There are days when you just want to sit alone and suck your thumb.


Lost your job? Your dog died? Partner left you? A cancer diagnosis? Nothing left in your bank account?

These events happen every day in the Western World, and victims can get really down. Depression, despair, feelings like giving up, even a regression into childhood…these results are more common than many people realize. And we also know that a family history of depression doubles or triples a person’s risk for a mood disorder, especially from studies of monozygotic twins (bipolar disorder) involving chromosome linkages.

The neural transmission of serotonin and norepinephrine have been implicated in both depression and bipolar disorder. “This makes neurobiological sense because these same neurotransmitters are involved in the capacity to be aroused or energized and in the control of other functions affected by depression such as sleep cycles and hunger. Drugs that alter the activity of these neurotransmitters decrease the symptoms of depression (and hence are called antidepressants)” (Drew Westen, Harvard University, Psychology: Mind, Brain & Culture, 2nd ed. 1999. John Wiley & Sons, Inc. New York. p. 701).

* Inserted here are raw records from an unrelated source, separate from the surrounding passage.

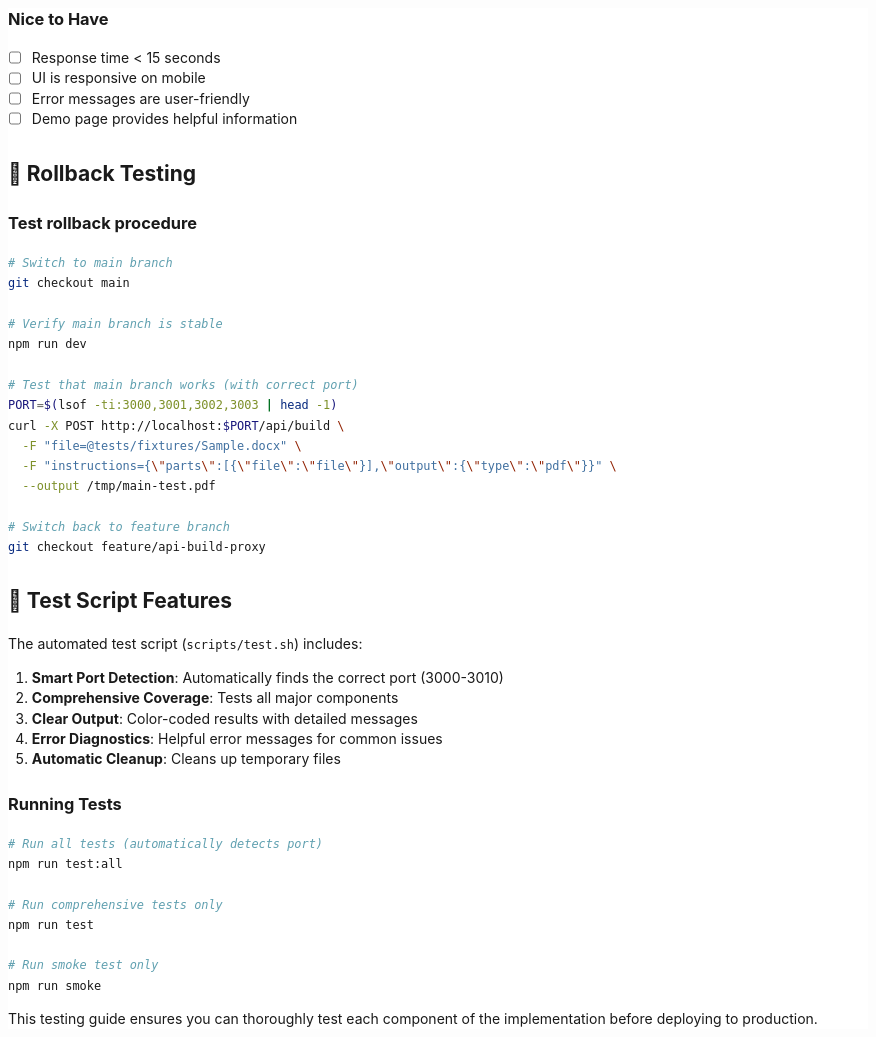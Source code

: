 ### Nice to Have
- [ ] Response time < 15 seconds
- [ ] UI is responsive on mobile
- [ ] Error messages are user-friendly
- [ ] Demo page provides helpful information

## 🚨 Rollback Testing

### Test rollback procedure
```bash
# Switch to main branch
git checkout main

# Verify main branch is stable
npm run dev

# Test that main branch works (with correct port)
PORT=$(lsof -ti:3000,3001,3002,3003 | head -1)
curl -X POST http://localhost:$PORT/api/build \
  -F "file=@tests/fixtures/Sample.docx" \
  -F "instructions={\"parts\":[{\"file\":\"file\"}],\"output\":{\"type\":\"pdf\"}}" \
  --output /tmp/main-test.pdf

# Switch back to feature branch
git checkout feature/api-build-proxy
```

## 🔧 Test Script Features

The automated test script (`scripts/test.sh`) includes:

1. **Smart Port Detection**: Automatically finds the correct port (3000-3010)
2. **Comprehensive Coverage**: Tests all major components
3. **Clear Output**: Color-coded results with detailed messages
4. **Error Diagnostics**: Helpful error messages for common issues
5. **Automatic Cleanup**: Cleans up temporary files

### Running Tests
```bash
# Run all tests (automatically detects port)
npm run test:all

# Run comprehensive tests only
npm run test

# Run smoke test only
npm run smoke
```

This testing guide ensures you can thoroughly test each component of the implementation before deploying to production.
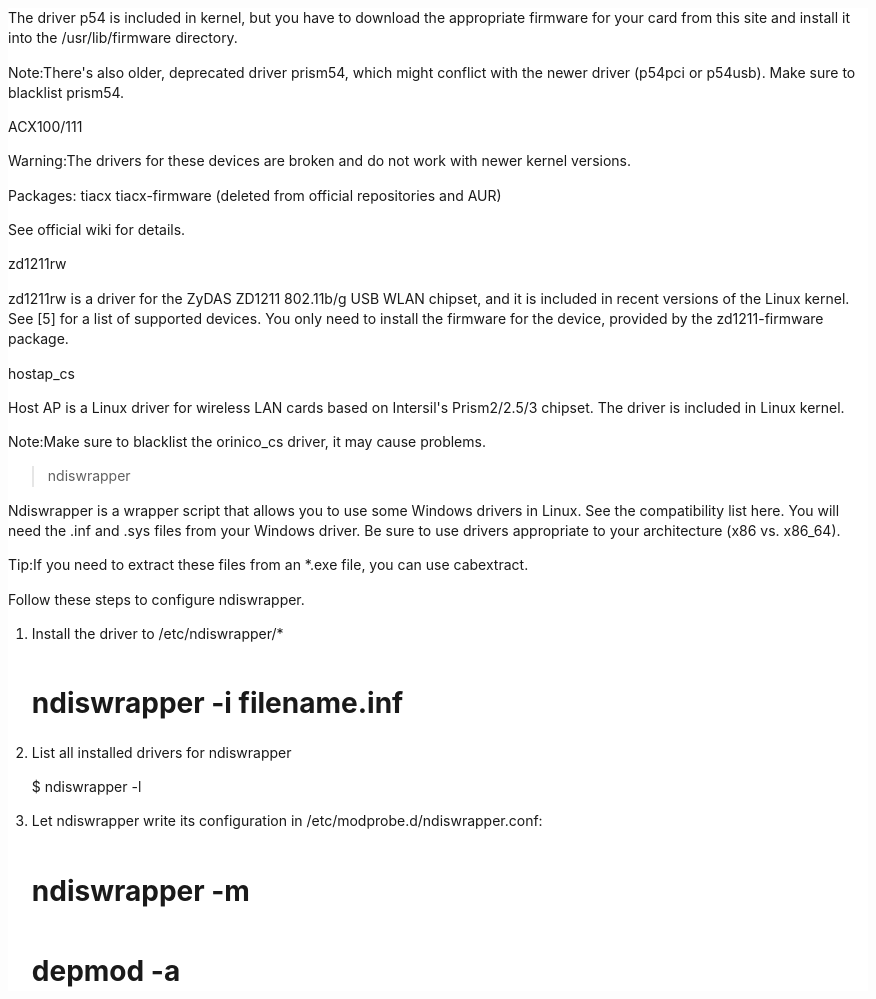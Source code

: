 The driver p54 is included in kernel, but you have to download the
appropriate firmware for your card from this site and install it into
the /usr/lib/firmware directory.

Note:There's also older, deprecated driver prism54, which might conflict
with the newer driver (p54pci or p54usb). Make sure to blacklist
prism54.

ACX100/111

Warning:The drivers for these devices are broken and do not work with
newer kernel versions.

Packages: tiacx tiacx-firmware (deleted from official repositories and
AUR)

See official wiki for details.

zd1211rw

zd1211rw is a driver for the ZyDAS ZD1211 802.11b/g USB WLAN chipset,
and it is included in recent versions of the Linux kernel. See [5] for a
list of supported devices. You only need to install the firmware for the
device, provided by the zd1211-firmware package.

hostap_cs

Host AP is a Linux driver for wireless LAN cards based on Intersil's
Prism2/2.5/3 chipset. The driver is included in Linux kernel.

Note:Make sure to blacklist the orinico_cs driver, it may cause
problems.

> ndiswrapper

Ndiswrapper is a wrapper script that allows you to use some Windows
drivers in Linux. See the compatibility list here. You will need the
.inf and .sys files from your Windows driver. Be sure to use drivers
appropriate to your architecture (x86 vs. x86_64).

Tip:If you need to extract these files from an *.exe file, you can use
cabextract.

Follow these steps to configure ndiswrapper.

1. Install the driver to /etc/ndiswrapper/*

    # ndiswrapper -i filename.inf

2. List all installed drivers for ndiswrapper

    $ ndiswrapper -l

3. Let ndiswrapper write its configuration in
/etc/modprobe.d/ndiswrapper.conf:

    # ndiswrapper -m
    # depmod -a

Environmental factors play a role, such as in early childhood and familial experiences. Factors that have been identified include:

  1. having been raised in disruptive, hostile, and negative home environments (Brown & Harris, 1989)
  2. family deaths and divorce (Nolen-Hoeksma et al., 1992)
  3. children of depressed mothers (Hammem et al., 1991)
  4. loss of a job or significant other (Brown et al., 1998)
  5. lack of an intimate relationship, particularly in women (Brown & Harris, 1989)

Depressed persons, remarkably, tend to “seek out partners who view them negatively, and they prefer negative to positive feedback” (Giesler et al., 1996), and who verify their self-concept of negativity.

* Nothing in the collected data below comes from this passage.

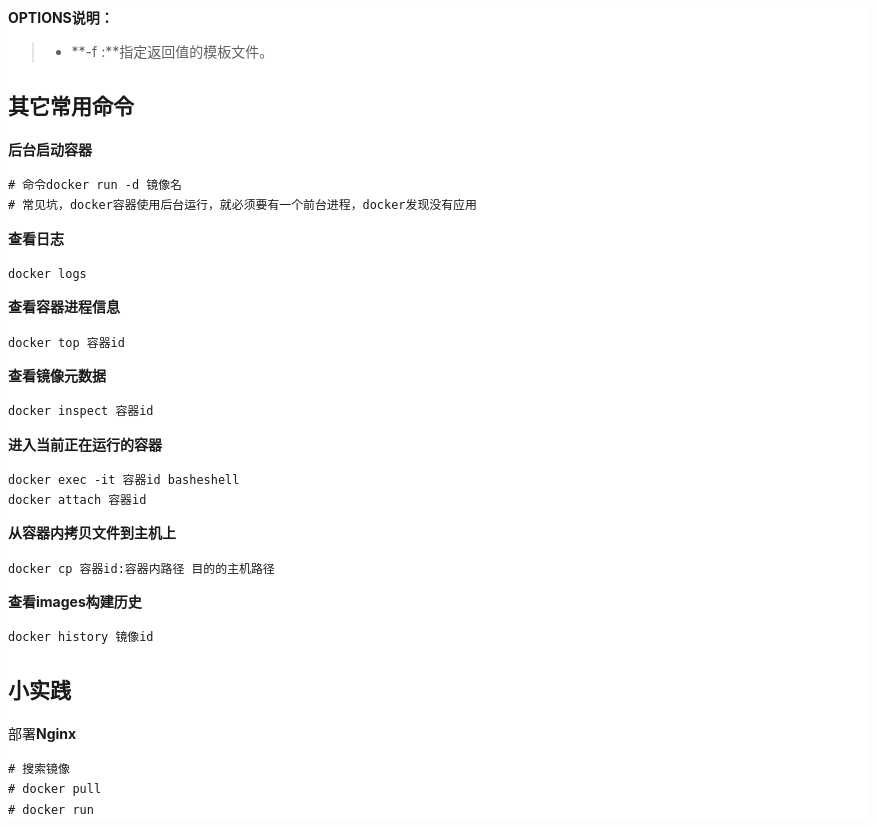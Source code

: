 **OPTIONS说明：**

> - **-f :**指定返回值的模板文件。





## 其它常用命令

**后台启动容器**

```shell
# 命令docker run -d 镜像名
# 常见坑，docker容器使用后台运行，就必须要有一个前台进程，docker发现没有应用
```

**查看日志**

```shell
docker logs
```

**查看容器进程信息**

```shell
docker top 容器id
```

**查看镜像元数据**

```shell
docker inspect 容器id
```

**进入当前正在运行的容器**

```shell
docker exec -it 容器id basheshell
docker attach 容器id
```

**从容器内拷贝文件到主机上**

```shell
docker cp 容器id:容器内路径 目的的主机路径
```

**查看images构建历史**

```shell
docker history 镜像id
```



## 小实践

部署**Nginx**

```shell
# 搜索镜像
# docker pull
# docker run
```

Learned helplessness theory can “relate depression to expectations of helplessness in the face of unpleasant events” (Westen). Beck (1991) observed the negative triad, in which depressed individuals interpret events unfavourably, have a poor self-concept, and are pessimistic about the future. Such a person may ignore his/her past successes, continually doubts him/herself, and generalizes and overgeneralizes about things that “don’t fit the data”. And people whose depression focuses on interpersonal issues tend to develop depression in the face of rejection and loss, whereas people whose depression focuses on autonomy and achievement issues tend to become depressed by failure to meet standards (Peselow et al., 1992).

Anxiety disorders (phobias, panic attacks, agoraphobia, obsessive-compulsive disorder (OCD), post-traumatic stress disorder (PTSD) may develop alongside depression such that they are co-morbid in the life trajectory of the person. A reciprocal ’cause-effect’ relationship between anxiety disorders and depression has not been fully researched, but intuitively they appear to be linked.

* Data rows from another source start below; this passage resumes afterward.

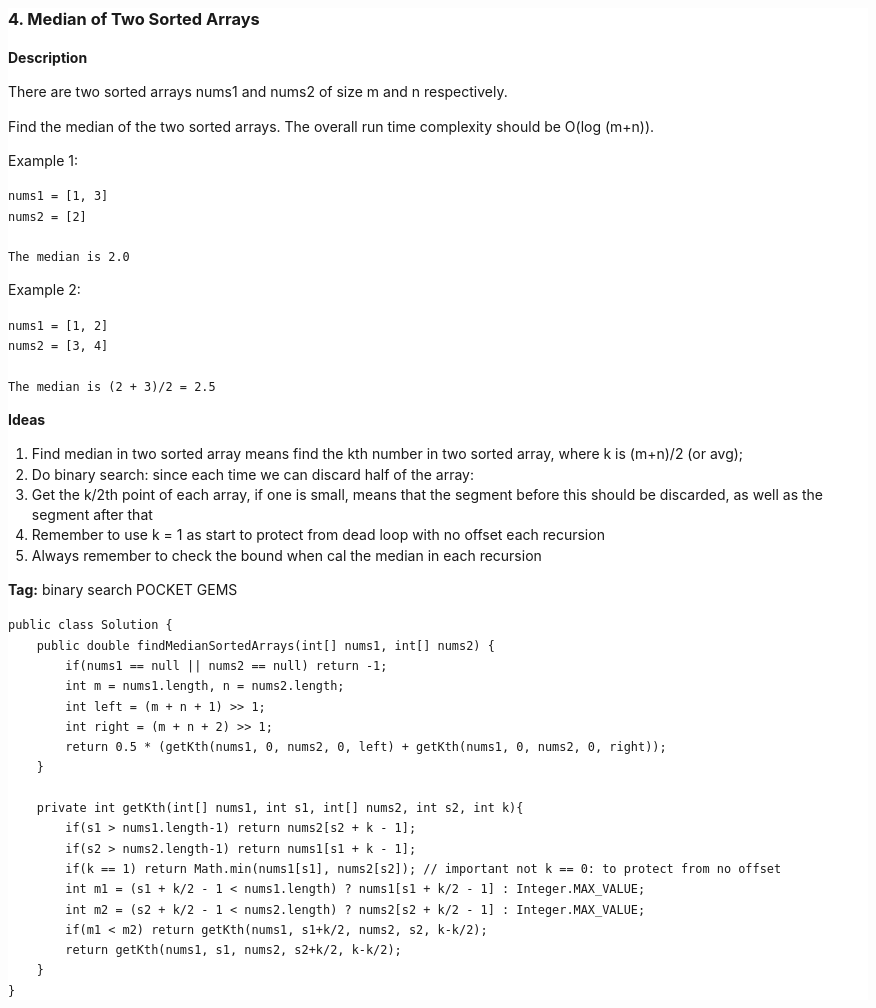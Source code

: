 ### 4. Median of Two Sorted Arrays

**Description**

There are two sorted arrays nums1 and nums2 of size m and n respectively.

Find the median of the two sorted arrays. The overall run time complexity should be O(log (m+n)).

Example 1:
```
nums1 = [1, 3]
nums2 = [2]

The median is 2.0
```
Example 2:
```
nums1 = [1, 2]
nums2 = [3, 4]

The median is (2 + 3)/2 = 2.5 
```

**Ideas**
1. Find median in two sorted array means find the kth number in two sorted array, where k is (m+n)/2 (or avg);
2. Do binary search: since each time we can discard half of the array:
3. Get the k/2th point of each array, if one is small, means that the segment before this should be discarded, as well as the segment after that
4. Remember to use k = 1 as start to protect from dead loop with no offset each recursion
5. Always remember to check the bound when cal the median in each recursion

**Tag:** binary search POCKET GEMS

```
public class Solution {
    public double findMedianSortedArrays(int[] nums1, int[] nums2) {
        if(nums1 == null || nums2 == null) return -1;
        int m = nums1.length, n = nums2.length;
        int left = (m + n + 1) >> 1;
        int right = (m + n + 2) >> 1;
        return 0.5 * (getKth(nums1, 0, nums2, 0, left) + getKth(nums1, 0, nums2, 0, right));
    }
    
    private int getKth(int[] nums1, int s1, int[] nums2, int s2, int k){
        if(s1 > nums1.length-1) return nums2[s2 + k - 1];
        if(s2 > nums2.length-1) return nums1[s1 + k - 1];
        if(k == 1) return Math.min(nums1[s1], nums2[s2]); // important not k == 0: to protect from no offset
        int m1 = (s1 + k/2 - 1 < nums1.length) ? nums1[s1 + k/2 - 1] : Integer.MAX_VALUE;
        int m2 = (s2 + k/2 - 1 < nums2.length) ? nums2[s2 + k/2 - 1] : Integer.MAX_VALUE;
        if(m1 < m2) return getKth(nums1, s1+k/2, nums2, s2, k-k/2);
        return getKth(nums1, s1, nums2, s2+k/2, k-k/2);
    }
}
```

Depressed persons, without proper treatment, may have their sexual, employment, socio-economic status and self-image, education, religious convictions, physical health and interpersonal relationships – all negatively affected. Family members and others who live with a depressed person for an extended period, may be ‘pulled down’ themselves, and experience guilt, frustration, lack of sleep, and even cynicism about the healthcare system that seems unable “to do its job”.

As conscious or unconscious defense mechanisms, depressed individuals may develop a ‘coat of armour’ of detachment, isolation, denial, rigidity, delusional thinking (grandiosity, unrealistic scenarios), fixed mental images and thought patterns, and may feel that all would be better if they could just “move away”. Their daily lives may become shallow and restricted to only a few routinized or compulsive behaviours. They may be unable to show ‘insight’ or to argue reasonably without becoming angry, frustrated or defensive. Regression into the ‘safe’, and happy mental images and experiences of their childhood, may be observable. They may reject reading novels and textbooks. They may be unable or unwilling to engage in a vigorous discussion with others about moral issues or politics. They may also regress to childhood activities, such as watching cartoons repeatedly. Or they may wander over to a theme park and sit in a big chair.